I've been more intrigued by Rachel Uchitel, Woods' voluptuous alleged mistress #1, who has been portrayed, depending on the tabloid or celebrity magazine you read, as a New York party girl, VIP hostess and gold digger.
But Uchitel is also a surviving victim of 9/11, one of the scores of people who lost a loved one in that tragedy. I talked to many of them as a reporter for the New York Times in the days, weeks and months after the destruction of the towers as they hoped against hope that their loved ones were just missing -- Perhaps lying unconscious in a hospital? Or maybe lost on some street with amnesia? -- Not dead. Their desperation and pain were documented in "Portraits of Grief," the mini-profiles of the missing and dead published by the Times in an attempt to acknowledge each life that was lost.
As part of the team devoted to writing the profiles, I wrote so many that I lost count.
So when the New York Post's front-page coverage of Tiger Woods included pictures of Uchitel's tearful face, holding up a picture of her then-fiancee and 9/11 victim James O'Grady, I rushed to look up his "portrait."
"James Andrew O'Grady kept his shirts arranged by color."
"He won a swimming scholarship to U.C.L.A."
" 'He liked things the way he liked them,' said Rachel Uchitel, Mr. O'Grady's girlfriend, and since Aug. 5, his fianceé."
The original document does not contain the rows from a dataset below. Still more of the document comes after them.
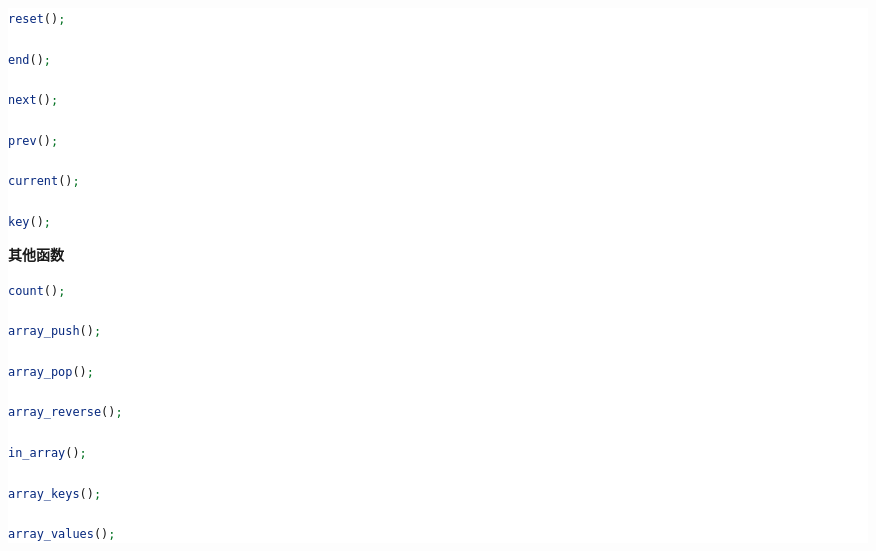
 ```php
reset();

end();

next();

prev();

current();

key();
```

**其他函数**

```php
count();

array_push();

array_pop();

array_reverse();

in_array();

array_keys();

array_values();
```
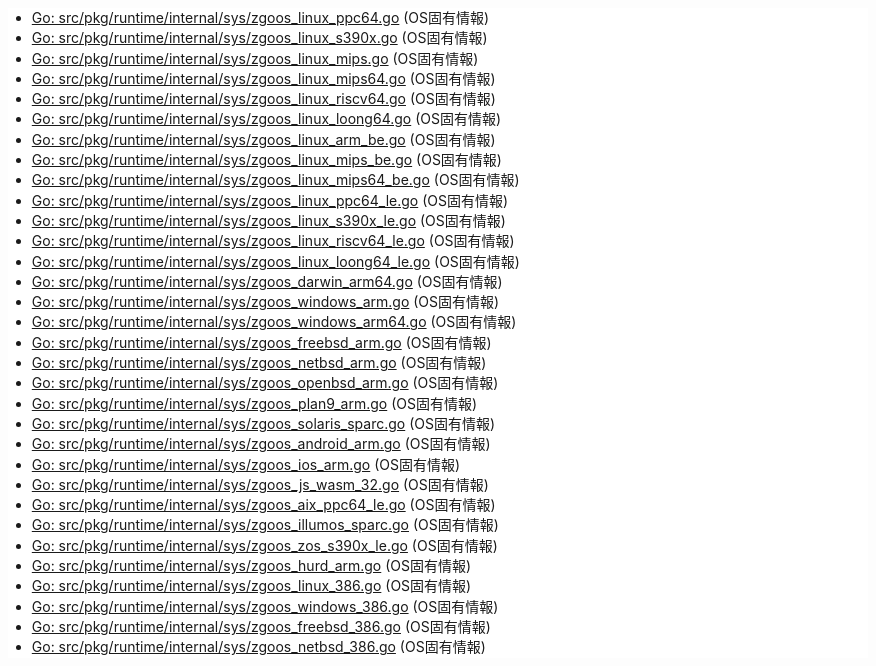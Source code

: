*   [Go: src/pkg/runtime/internal/sys/zgoos_linux_ppc64.go](https://golang.org/blob/master/src/pkg/runtime/internal/sys/zgoos_linux_ppc64.go) (OS固有情報)
*   [Go: src/pkg/runtime/internal/sys/zgoos_linux_s390x.go](https://golang.org/blob/master/src/pkg/runtime/internal/sys/zgoos_linux_s390x.go) (OS固有情報)
*   [Go: src/pkg/runtime/internal/sys/zgoos_linux_mips.go](https://golang.org/blob/master/src/pkg/runtime/internal/sys/zgoos_linux_mips.go) (OS固有情報)
*   [Go: src/pkg/runtime/internal/sys/zgoos_linux_mips64.go](https://golang.org/blob/master/src/pkg/runtime/internal/sys/zgoos_linux_mips64.go) (OS固有情報)
*   [Go: src/pkg/runtime/internal/sys/zgoos_linux_riscv64.go](https://golang.org/blob/master/src/pkg/runtime/internal/sys/zgoos_linux_riscv64.go) (OS固有情報)
*   [Go: src/pkg/runtime/internal/sys/zgoos_linux_loong64.go](https://golang.org/blob/master/src/pkg/runtime/internal/sys/zgoos_linux_loong64.go) (OS固有情報)
*   [Go: src/pkg/runtime/internal/sys/zgoos_linux_arm_be.go](https://golang.org/blob/master/src/pkg/runtime/internal/sys/zgoos_linux_arm_be.go) (OS固有情報)
*   [Go: src/pkg/runtime/internal/sys/zgoos_linux_mips_be.go](https://golang.org/blob/master/src/pkg/runtime/internal/sys/zgoos_linux_mips_be.go) (OS固有情報)
*   [Go: src/pkg/runtime/internal/sys/zgoos_linux_mips64_be.go](https://golang.org/blob/master/src/pkg/runtime/internal/sys/zgoos_linux_mips64_be.go) (OS固有情報)
*   [Go: src/pkg/runtime/internal/sys/zgoos_linux_ppc64_le.go](https://golang.org/blob/master/src/pkg/runtime/internal/sys/zgoos_linux_ppc64_le.go) (OS固有情報)
*   [Go: src/pkg/runtime/internal/sys/zgoos_linux_s390x_le.go](https://golang.org/blob/master/src/pkg/runtime/internal/sys/zgoos_linux_s390x_le.go) (OS固有情報)
*   [Go: src/pkg/runtime/internal/sys/zgoos_linux_riscv64_le.go](https://golang.org/blob/master/src/pkg/runtime/internal/sys/zgoos_linux_riscv64_le.go) (OS固有情報)
*   [Go: src/pkg/runtime/internal/sys/zgoos_linux_loong64_le.go](https://golang.org/blob/master/src/pkg/runtime/internal/sys/zgoos_linux_loong64_le.go) (OS固有情報)
*   [Go: src/pkg/runtime/internal/sys/zgoos_darwin_arm64.go](https://golang.org/blob/master/src/pkg/runtime/internal/sys/zgoos_darwin_arm64.go) (OS固有情報)
*   [Go: src/pkg/runtime/internal/sys/zgoos_windows_arm.go](https://golang.org/blob/master/src/pkg/runtime/internal/sys/zgoos_windows_arm.go) (OS固有情報)
*   [Go: src/pkg/runtime/internal/sys/zgoos_windows_arm64.go](https://golang.org/blob/master/src/pkg/runtime/internal/sys/zgoos_windows_arm64.go) (OS固有情報)
*   [Go: src/pkg/runtime/internal/sys/zgoos_freebsd_arm.go](https://golang.org/blob/master/src/pkg/runtime/internal/sys/zgoos_freebsd_arm.go) (OS固有情報)
*   [Go: src/pkg/runtime/internal/sys/zgoos_netbsd_arm.go](https://golang.org/blob/master/src/pkg/runtime/internal/sys/zgoos_netbsd_arm.go) (OS固有情報)
*   [Go: src/pkg/runtime/internal/sys/zgoos_openbsd_arm.go](https://golang.org/blob/master/src/pkg/runtime/internal/sys/zgoos_openbsd_arm.go) (OS固有情報)
*   [Go: src/pkg/runtime/internal/sys/zgoos_plan9_arm.go](https://golang.org/blob/master/src/pkg/runtime/internal/sys/zgoos_plan9_arm.go) (OS固有情報)
*   [Go: src/pkg/runtime/internal/sys/zgoos_solaris_sparc.go](https://golang.org/blob/master/src/pkg/runtime/internal/sys/zgoos_solaris_sparc.go) (OS固有情報)
*   [Go: src/pkg/runtime/internal/sys/zgoos_android_arm.go](https://golang.org/blob/master/src/pkg/runtime/internal/sys/zgoos_android_arm.go) (OS固有情報)
*   [Go: src/pkg/runtime/internal/sys/zgoos_ios_arm.go](https://golang.org/blob/master/src/pkg/runtime/internal/sys/zgoos_ios_arm.go) (OS固有情報)
*   [Go: src/pkg/runtime/internal/sys/zgoos_js_wasm_32.go](https://golang.org/blob/master/src/pkg/runtime/internal/sys/zgoos_js_wasm_32.go) (OS固有情報)
*   [Go: src/pkg/runtime/internal/sys/zgoos_aix_ppc64_le.go](https://golang.org/blob/master/src/pkg/runtime/internal/sys/zgoos_aix_ppc64_le.go) (OS固有情報)
*   [Go: src/pkg/runtime/internal/sys/zgoos_illumos_sparc.go](https://golang.org/blob/master/src/pkg/runtime/internal/sys/zgoos_illumos_sparc.go) (OS固有情報)
*   [Go: src/pkg/runtime/internal/sys/zgoos_zos_s390x_le.go](https://golang.org/blob/master/src/pkg/runtime/internal/sys/zgoos_zos_s390x_le.go) (OS固有情報)
*   [Go: src/pkg/runtime/internal/sys/zgoos_hurd_arm.go](https://golang.org/blob/master/src/pkg/runtime/internal/sys/zgoos_hurd_arm.go) (OS固有情報)
*   [Go: src/pkg/runtime/internal/sys/zgoos_linux_386.go](https://golang.org/blob/master/src/pkg/runtime/internal/sys/zgoos_linux_386.go) (OS固有情報)
*   [Go: src/pkg/runtime/internal/sys/zgoos_windows_386.go](https://golang.org/blob/master/src/pkg/runtime/internal/sys/zgoos_windows_386.go) (OS固有情報)
*   [Go: src/pkg/runtime/internal/sys/zgoos_freebsd_386.go](https://golang.org/blob/master/src/pkg/runtime/internal/sys/zgoos_freebsd_386.go) (OS固有情報)
*   [Go: src/pkg/runtime/internal/sys/zgoos_netbsd_386.go](https://golang.org/blob/master/src/pkg/runtime/internal/sys/zgoos_netbsd_386.go) (OS固有情報)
Nothing rang a bell. Since the portraits came without bylines, I can't be sure I wrote that particular one. But what I know is how deeply transformed anyone who lost a loved one that day was. I have a friend who lost her mother and another who lost his brother and, while both have struggled emotionally through the years, they are doing well. But, I've always wondered, how did the lives of so many others turn out? How is the mother, pregnant when she lost her spouse, doing with the child who never knew his father? Whatever happened to the 24-year-old husband who made it out of the burning towers alive while his young wife perished in the inferno? How are the grandmothers, the brothers, the friends, so inconsolable back then?
Now, thanks to Tiger Woods, I know that Uchitel suffered a breakdown, recovered, was married briefly and somehow has found her way to the pages of the National Enquirer as a headliner in the sordid story of the moment. For all I know she may very well be some kind of "party girl" or at least guilty of questionable judgment. But this woman knows more than a lot of us about loss, and her life so far seems a series of collisions more than a journey.
What a shame to see her back in the media glare this way. How sad Tiger Woods is what she has to survive now.